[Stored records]

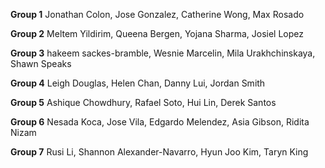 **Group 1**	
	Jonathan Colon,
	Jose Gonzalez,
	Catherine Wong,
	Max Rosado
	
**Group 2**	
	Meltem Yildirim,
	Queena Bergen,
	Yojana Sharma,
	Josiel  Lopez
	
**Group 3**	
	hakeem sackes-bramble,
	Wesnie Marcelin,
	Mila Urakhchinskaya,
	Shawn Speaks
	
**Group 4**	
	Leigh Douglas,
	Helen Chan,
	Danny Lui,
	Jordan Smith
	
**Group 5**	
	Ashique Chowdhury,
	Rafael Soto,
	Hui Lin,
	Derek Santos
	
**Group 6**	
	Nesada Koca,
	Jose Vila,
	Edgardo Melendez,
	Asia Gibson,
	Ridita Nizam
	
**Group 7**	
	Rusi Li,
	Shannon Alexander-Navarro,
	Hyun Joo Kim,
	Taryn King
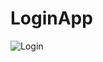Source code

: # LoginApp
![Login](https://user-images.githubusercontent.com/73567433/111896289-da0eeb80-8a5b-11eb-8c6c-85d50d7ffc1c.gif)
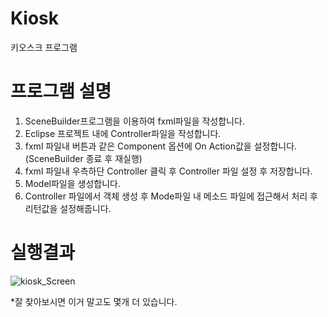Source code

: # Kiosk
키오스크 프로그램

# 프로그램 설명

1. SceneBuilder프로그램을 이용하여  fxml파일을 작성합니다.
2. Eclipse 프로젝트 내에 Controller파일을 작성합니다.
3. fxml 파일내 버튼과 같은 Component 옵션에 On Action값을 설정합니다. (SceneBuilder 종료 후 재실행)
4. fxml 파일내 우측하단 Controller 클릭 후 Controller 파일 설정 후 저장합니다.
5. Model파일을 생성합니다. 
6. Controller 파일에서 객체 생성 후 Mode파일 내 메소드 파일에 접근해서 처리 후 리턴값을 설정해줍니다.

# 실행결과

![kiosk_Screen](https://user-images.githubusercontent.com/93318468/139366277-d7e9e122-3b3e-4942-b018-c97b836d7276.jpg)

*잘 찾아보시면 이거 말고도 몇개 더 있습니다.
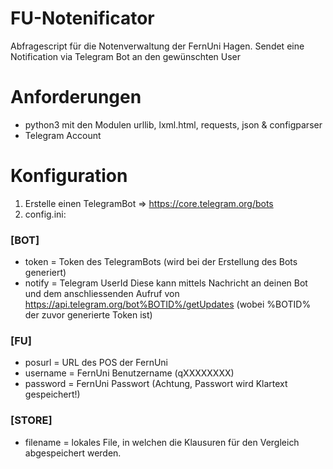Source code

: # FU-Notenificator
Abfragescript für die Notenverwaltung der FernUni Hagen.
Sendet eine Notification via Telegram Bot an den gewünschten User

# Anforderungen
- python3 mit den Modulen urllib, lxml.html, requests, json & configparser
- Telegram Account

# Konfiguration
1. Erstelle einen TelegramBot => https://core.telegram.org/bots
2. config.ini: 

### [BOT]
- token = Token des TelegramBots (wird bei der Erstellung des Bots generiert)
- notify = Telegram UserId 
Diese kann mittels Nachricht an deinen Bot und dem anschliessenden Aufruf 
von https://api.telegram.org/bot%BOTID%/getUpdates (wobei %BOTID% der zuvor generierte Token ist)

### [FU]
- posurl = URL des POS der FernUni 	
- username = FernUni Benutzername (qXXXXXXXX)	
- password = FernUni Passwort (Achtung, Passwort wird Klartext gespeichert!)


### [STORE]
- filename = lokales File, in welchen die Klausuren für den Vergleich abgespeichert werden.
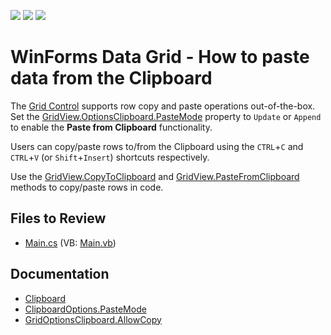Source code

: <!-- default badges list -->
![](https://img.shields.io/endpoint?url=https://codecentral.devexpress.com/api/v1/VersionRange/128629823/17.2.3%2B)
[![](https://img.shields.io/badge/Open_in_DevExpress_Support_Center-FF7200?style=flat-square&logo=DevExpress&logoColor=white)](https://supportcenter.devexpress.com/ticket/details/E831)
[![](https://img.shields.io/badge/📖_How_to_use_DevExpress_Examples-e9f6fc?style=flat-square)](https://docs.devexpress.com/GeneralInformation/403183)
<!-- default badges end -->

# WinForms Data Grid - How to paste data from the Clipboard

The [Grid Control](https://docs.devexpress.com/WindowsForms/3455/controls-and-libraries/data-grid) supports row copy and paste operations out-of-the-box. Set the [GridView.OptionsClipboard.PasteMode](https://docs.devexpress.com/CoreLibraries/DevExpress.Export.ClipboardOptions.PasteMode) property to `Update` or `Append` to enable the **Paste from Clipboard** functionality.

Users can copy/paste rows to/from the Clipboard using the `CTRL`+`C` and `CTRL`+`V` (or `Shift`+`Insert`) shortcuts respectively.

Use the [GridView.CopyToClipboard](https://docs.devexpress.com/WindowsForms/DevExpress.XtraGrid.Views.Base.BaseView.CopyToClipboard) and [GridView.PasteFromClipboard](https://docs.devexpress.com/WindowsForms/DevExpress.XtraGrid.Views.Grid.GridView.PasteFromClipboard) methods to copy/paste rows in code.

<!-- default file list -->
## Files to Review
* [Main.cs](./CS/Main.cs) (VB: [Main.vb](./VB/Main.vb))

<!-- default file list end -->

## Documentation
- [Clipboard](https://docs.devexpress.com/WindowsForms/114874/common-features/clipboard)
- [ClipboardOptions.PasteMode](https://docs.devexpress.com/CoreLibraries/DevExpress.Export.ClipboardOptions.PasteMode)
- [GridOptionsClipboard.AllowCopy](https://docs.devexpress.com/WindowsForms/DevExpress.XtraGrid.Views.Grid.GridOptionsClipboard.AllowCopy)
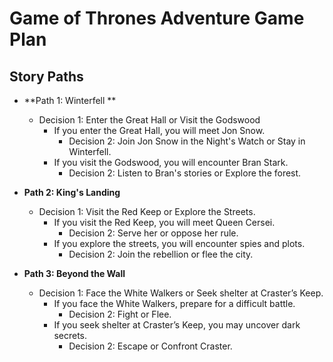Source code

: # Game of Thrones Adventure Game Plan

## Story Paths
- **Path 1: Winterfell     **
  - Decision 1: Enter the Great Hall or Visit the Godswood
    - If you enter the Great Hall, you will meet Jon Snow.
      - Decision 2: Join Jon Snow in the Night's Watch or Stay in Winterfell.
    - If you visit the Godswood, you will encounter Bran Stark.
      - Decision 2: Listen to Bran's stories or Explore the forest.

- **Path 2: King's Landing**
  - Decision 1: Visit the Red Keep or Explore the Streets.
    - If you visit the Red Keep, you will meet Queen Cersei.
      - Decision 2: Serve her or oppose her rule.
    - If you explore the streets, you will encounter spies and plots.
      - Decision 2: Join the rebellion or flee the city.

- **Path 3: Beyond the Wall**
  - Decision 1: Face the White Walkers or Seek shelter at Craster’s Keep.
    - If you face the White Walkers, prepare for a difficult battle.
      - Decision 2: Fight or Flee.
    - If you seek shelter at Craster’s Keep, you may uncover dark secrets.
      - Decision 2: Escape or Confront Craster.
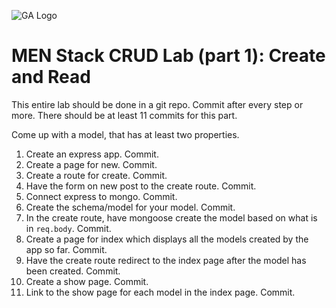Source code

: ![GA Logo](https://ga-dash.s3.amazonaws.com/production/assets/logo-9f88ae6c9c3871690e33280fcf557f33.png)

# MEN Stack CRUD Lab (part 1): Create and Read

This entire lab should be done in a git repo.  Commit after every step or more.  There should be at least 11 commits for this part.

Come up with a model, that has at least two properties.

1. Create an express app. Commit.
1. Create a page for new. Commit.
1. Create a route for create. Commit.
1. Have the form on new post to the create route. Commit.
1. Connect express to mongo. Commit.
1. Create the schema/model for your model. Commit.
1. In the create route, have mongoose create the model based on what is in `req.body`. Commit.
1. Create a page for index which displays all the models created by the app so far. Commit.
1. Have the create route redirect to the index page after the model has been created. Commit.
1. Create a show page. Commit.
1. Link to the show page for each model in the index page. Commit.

* [Directions]: Give every record again word for word, pictures excluded.

* [Solution for this problem]:
 **Group 1**	
	Jonathan Colon,
	Jose Gonzalez,
	Catherine Wong,
	Max Rosado
	
**Group 2**	
	Meltem Yildirim,
	Queena Bergen,
	Yojana Sharma,
	Josiel  Lopez
	
**Group 3**	
	hakeem sackes-bramble,
	Wesnie Marcelin,
	Mila Urakhchinskaya,
	Shawn Speaks
	
**Group 4**	
	Leigh Douglas,
	Helen Chan,
	Danny Lui,
	Jordan Smith
	
**Group 5**	
	Ashique Chowdhury,
	Rafael Soto,
	Hui Lin,
	Derek Santos
	
**Group 6**	
	Nesada Koca,
	Jose Vila,
	Edgardo Melendez,
	Asia Gibson,
	Ridita Nizam
	
**Group 7**	
	Rusi Li,
	Shannon Alexander-Navarro,
	Hyun Joo Kim,
	Taryn King
Source code

: # LoginApp
![Login](https://user-images.githubusercontent.com/73567433/111896289-da0eeb80-8a5b-11eb-8c6c-85d50d7ffc1c.gif)
Source code

: # Kiosk
키오스크 프로그램

# 프로그램 설명

1. SceneBuilder프로그램을 이용하여  fxml파일을 작성합니다.
2. Eclipse 프로젝트 내에 Controller파일을 작성합니다.
3. fxml 파일내 버튼과 같은 Component 옵션에 On Action값을 설정합니다. (SceneBuilder 종료 후 재실행)
4. fxml 파일내 우측하단 Controller 클릭 후 Controller 파일 설정 후 저장합니다.
5. Model파일을 생성합니다. 
6. Controller 파일에서 객체 생성 후 Mode파일 내 메소드 파일에 접근해서 처리 후 리턴값을 설정해줍니다.

# 실행결과

![kiosk_Screen](https://user-images.githubusercontent.com/93318468/139366277-d7e9e122-3b3e-4942-b018-c97b836d7276.jpg)

*잘 찾아보시면 이거 말고도 몇개 더 있습니다.
Source code

: # FU-Notenificator
Abfragescript für die Notenverwaltung der FernUni Hagen.
Sendet eine Notification via Telegram Bot an den gewünschten User

# Anforderungen
- python3 mit den Modulen urllib, lxml.html, requests, json & configparser
- Telegram Account

# Konfiguration
1. Erstelle einen TelegramBot => https://core.telegram.org/bots
2. config.ini: 

### [BOT]
- token = Token des TelegramBots (wird bei der Erstellung des Bots generiert)
- notify = Telegram UserId 
Diese kann mittels Nachricht an deinen Bot und dem anschliessenden Aufruf 
von https://api.telegram.org/bot%BOTID%/getUpdates (wobei %BOTID% der zuvor generierte Token ist)

### [FU]
- posurl = URL des POS der FernUni 	
- username = FernUni Benutzername (qXXXXXXXX)	
- password = FernUni Passwort (Achtung, Passwort wird Klartext gespeichert!)


### [STORE]
- filename = lokales File, in welchen die Klausuren für den Vergleich abgespeichert werden.
Source code

: <!-- default badges list -->
![](https://img.shields.io/endpoint?url=https://codecentral.devexpress.com/api/v1/VersionRange/128629823/17.2.3%2B)
[![](https://img.shields.io/badge/Open_in_DevExpress_Support_Center-FF7200?style=flat-square&logo=DevExpress&logoColor=white)](https://supportcenter.devexpress.com/ticket/details/E831)
[![](https://img.shields.io/badge/📖_How_to_use_DevExpress_Examples-e9f6fc?style=flat-square)](https://docs.devexpress.com/GeneralInformation/403183)
<!-- default badges end -->

# WinForms Data Grid - How to paste data from the Clipboard

The [Grid Control](https://docs.devexpress.com/WindowsForms/3455/controls-and-libraries/data-grid) supports row copy and paste operations out-of-the-box. Set the [GridView.OptionsClipboard.PasteMode](https://docs.devexpress.com/CoreLibraries/DevExpress.Export.ClipboardOptions.PasteMode) property to `Update` or `Append` to enable the **Paste from Clipboard** functionality.

Users can copy/paste rows to/from the Clipboard using the `CTRL`+`C` and `CTRL`+`V` (or `Shift`+`Insert`) shortcuts respectively.

Use the [GridView.CopyToClipboard](https://docs.devexpress.com/WindowsForms/DevExpress.XtraGrid.Views.Base.BaseView.CopyToClipboard) and [GridView.PasteFromClipboard](https://docs.devexpress.com/WindowsForms/DevExpress.XtraGrid.Views.Grid.GridView.PasteFromClipboard) methods to copy/paste rows in code.

<!-- default file list -->
## Files to Review
* [Main.cs](./CS/Main.cs) (VB: [Main.vb](./VB/Main.vb))

<!-- default file list end -->

## Documentation
- [Clipboard](https://docs.devexpress.com/WindowsForms/114874/common-features/clipboard)
- [ClipboardOptions.PasteMode](https://docs.devexpress.com/CoreLibraries/DevExpress.Export.ClipboardOptions.PasteMode)
- [GridOptionsClipboard.AllowCopy](https://docs.devexpress.com/WindowsForms/DevExpress.XtraGrid.Views.Grid.GridOptionsClipboard.AllowCopy)
Source code

: # Game of Thrones Adventure Game Plan

## Story Paths
- **Path 1: Winterfell     **
  - Decision 1: Enter the Great Hall or Visit the Godswood
    - If you enter the Great Hall, you will meet Jon Snow.
      - Decision 2: Join Jon Snow in the Night's Watch or Stay in Winterfell.
    - If you visit the Godswood, you will encounter Bran Stark.
      - Decision 2: Listen to Bran's stories or Explore the forest.

- **Path 2: King's Landing**
  - Decision 1: Visit the Red Keep or Explore the Streets.
    - If you visit the Red Keep, you will meet Queen Cersei.
      - Decision 2: Serve her or oppose her rule.
    - If you explore the streets, you will encounter spies and plots.
      - Decision 2: Join the rebellion or flee the city.

- **Path 3: Beyond the Wall**
  - Decision 1: Face the White Walkers or Seek shelter at Craster’s Keep.
    - If you face the White Walkers, prepare for a difficult battle.
      - Decision 2: Fight or Flee.
    - If you seek shelter at Craster’s Keep, you may uncover dark secrets.
      - Decision 2: Escape or Confront Craster.
Source code

: ![GA Logo](https://ga-dash.s3.amazonaws.com/production/assets/logo-9f88ae6c9c3871690e33280fcf557f33.png)

# MEN Stack CRUD Lab (part 1): Create and Read

This entire lab should be done in a git repo.  Commit after every step or more.  There should be at least 11 commits for this part.

Come up with a model, that has at least two properties.

1. Create an express app. Commit.
1. Create a page for new. Commit.
1. Create a route for create. Commit.
1. Have the form on new post to the create route. Commit.
1. Connect express to mongo. Commit.
1. Create the schema/model for your model. Commit.
1. In the create route, have mongoose create the model based on what is in `req.body`. Commit.
1. Create a page for index which displays all the models created by the app so far. Commit.
1. Have the create route redirect to the index page after the model has been created. Commit.
1. Create a show page. Commit.
1. Link to the show page for each model in the index page. Commit.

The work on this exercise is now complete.